→ The problem
Search the records for "docker" and copy each line that holds it.

[Stored data entries]
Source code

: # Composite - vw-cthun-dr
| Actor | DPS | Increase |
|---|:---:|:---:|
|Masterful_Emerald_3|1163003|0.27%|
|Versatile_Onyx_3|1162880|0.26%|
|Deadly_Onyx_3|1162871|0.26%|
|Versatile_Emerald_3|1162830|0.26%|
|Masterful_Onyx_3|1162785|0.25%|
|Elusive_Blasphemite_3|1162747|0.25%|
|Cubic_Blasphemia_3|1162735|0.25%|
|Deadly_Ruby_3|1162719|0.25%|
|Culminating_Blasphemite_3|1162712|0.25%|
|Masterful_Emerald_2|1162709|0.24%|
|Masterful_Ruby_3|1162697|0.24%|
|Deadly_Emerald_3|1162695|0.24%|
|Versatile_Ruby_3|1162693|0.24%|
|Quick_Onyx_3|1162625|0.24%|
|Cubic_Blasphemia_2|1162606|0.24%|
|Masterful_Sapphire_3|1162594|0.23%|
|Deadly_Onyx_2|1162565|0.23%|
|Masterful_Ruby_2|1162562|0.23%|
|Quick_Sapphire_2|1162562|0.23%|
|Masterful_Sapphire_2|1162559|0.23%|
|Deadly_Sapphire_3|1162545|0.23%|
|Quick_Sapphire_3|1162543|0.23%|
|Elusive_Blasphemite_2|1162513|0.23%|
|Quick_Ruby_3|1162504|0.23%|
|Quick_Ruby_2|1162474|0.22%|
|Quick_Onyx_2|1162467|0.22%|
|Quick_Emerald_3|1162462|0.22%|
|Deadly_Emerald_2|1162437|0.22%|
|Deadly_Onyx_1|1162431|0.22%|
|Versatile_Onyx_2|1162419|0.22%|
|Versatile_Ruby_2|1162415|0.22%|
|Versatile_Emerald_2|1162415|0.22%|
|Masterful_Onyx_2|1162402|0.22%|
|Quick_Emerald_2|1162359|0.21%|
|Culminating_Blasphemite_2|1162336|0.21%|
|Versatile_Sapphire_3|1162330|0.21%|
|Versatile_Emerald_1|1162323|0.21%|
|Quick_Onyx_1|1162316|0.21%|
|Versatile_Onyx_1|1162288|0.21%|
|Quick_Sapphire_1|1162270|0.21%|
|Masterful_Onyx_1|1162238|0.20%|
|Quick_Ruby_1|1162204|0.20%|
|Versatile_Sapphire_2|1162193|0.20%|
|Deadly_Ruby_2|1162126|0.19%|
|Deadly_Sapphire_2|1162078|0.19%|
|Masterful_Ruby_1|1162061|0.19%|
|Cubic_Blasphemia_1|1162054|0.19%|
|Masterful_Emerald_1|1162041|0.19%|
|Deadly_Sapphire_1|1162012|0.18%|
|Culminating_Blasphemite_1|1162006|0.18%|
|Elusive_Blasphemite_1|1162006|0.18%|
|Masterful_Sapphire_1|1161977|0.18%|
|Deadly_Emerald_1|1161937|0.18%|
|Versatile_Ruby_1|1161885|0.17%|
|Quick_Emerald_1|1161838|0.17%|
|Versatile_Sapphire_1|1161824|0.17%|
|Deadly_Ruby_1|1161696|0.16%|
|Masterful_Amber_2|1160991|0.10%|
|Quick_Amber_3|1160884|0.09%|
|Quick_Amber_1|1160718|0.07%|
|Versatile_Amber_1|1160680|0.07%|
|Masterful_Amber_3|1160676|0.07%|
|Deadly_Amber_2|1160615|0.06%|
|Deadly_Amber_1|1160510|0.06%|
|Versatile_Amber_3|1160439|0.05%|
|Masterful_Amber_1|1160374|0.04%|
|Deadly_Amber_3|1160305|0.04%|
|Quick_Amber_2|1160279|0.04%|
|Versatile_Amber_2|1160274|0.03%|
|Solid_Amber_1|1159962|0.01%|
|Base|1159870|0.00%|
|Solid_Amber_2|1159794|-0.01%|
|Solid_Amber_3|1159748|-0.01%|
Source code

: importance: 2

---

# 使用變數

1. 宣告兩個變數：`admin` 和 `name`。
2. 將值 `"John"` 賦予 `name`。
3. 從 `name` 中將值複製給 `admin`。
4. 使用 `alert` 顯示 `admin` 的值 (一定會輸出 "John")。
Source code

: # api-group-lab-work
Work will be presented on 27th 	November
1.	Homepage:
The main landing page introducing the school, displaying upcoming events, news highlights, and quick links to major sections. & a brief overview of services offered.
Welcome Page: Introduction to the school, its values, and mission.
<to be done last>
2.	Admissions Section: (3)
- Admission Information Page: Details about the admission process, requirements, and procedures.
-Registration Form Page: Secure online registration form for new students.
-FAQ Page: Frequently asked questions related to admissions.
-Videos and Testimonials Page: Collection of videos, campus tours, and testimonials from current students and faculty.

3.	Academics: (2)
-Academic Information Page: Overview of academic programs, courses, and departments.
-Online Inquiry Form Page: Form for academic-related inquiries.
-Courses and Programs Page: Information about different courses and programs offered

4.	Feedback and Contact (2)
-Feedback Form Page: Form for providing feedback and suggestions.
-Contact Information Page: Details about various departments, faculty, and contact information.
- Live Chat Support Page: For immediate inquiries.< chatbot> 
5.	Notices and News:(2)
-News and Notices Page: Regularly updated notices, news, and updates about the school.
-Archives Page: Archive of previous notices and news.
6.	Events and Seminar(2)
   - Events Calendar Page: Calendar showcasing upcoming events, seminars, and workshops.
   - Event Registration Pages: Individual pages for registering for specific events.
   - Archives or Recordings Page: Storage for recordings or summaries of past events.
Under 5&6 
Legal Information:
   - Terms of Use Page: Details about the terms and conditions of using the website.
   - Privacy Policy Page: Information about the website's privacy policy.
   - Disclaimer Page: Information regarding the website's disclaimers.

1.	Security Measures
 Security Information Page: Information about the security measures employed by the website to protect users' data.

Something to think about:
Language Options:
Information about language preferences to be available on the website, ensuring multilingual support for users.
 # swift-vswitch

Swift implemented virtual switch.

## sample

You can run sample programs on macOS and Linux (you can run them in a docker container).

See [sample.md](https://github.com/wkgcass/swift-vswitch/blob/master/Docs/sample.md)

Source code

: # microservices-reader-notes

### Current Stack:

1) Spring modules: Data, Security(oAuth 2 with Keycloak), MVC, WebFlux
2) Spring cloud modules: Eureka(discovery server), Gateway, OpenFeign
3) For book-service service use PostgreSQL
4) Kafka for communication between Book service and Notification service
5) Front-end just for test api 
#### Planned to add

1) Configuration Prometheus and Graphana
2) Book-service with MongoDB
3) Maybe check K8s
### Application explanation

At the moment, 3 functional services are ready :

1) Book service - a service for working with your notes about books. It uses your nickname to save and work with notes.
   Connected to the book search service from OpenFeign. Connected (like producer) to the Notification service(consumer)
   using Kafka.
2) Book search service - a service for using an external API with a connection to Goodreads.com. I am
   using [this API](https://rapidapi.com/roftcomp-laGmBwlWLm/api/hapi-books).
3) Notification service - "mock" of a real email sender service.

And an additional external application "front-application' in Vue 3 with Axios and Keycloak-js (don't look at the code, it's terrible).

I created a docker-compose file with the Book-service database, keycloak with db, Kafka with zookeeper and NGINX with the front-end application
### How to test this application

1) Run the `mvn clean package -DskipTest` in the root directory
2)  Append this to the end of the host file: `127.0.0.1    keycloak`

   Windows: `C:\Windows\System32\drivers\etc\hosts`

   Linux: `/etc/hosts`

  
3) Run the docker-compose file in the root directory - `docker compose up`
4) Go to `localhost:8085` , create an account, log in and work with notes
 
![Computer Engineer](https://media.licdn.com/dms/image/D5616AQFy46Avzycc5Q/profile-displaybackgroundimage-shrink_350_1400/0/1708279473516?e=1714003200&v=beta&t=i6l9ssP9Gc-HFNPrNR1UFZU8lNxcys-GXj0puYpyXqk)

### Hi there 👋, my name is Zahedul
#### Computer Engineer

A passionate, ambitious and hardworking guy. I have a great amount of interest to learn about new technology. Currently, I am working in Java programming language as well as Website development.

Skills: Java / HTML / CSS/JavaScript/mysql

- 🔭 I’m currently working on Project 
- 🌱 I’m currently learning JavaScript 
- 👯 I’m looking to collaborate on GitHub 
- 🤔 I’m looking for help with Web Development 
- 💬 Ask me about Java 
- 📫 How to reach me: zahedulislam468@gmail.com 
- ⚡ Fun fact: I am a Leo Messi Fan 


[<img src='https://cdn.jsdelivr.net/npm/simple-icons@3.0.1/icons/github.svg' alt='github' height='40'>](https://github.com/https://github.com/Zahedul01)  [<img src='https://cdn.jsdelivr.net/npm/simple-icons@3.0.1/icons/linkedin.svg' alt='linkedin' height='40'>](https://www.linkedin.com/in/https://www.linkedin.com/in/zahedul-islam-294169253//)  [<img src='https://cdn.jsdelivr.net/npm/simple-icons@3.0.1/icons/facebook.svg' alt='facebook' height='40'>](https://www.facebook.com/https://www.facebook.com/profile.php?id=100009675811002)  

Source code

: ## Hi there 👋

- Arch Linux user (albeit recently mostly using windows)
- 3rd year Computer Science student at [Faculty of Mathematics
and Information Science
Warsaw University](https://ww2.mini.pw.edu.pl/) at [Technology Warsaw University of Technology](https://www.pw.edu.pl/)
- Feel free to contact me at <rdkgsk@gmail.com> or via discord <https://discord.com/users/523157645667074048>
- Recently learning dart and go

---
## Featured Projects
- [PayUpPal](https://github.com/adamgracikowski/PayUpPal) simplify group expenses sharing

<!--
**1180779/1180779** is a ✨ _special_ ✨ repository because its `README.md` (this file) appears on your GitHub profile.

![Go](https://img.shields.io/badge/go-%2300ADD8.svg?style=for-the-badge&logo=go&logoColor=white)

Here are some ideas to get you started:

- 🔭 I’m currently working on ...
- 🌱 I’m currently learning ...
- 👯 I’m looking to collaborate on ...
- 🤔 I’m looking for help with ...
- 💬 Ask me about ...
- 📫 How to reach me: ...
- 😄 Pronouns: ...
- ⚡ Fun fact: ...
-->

→ Task response
You can run sample programs on macOS and Linux (you can run them in a docker container).
I created a docker-compose file with the Book-service database, keycloak with db, Kafka with zookeeper and NGINX with the front-end application
3) Run the docker-compose file in the root directory - `docker compose up`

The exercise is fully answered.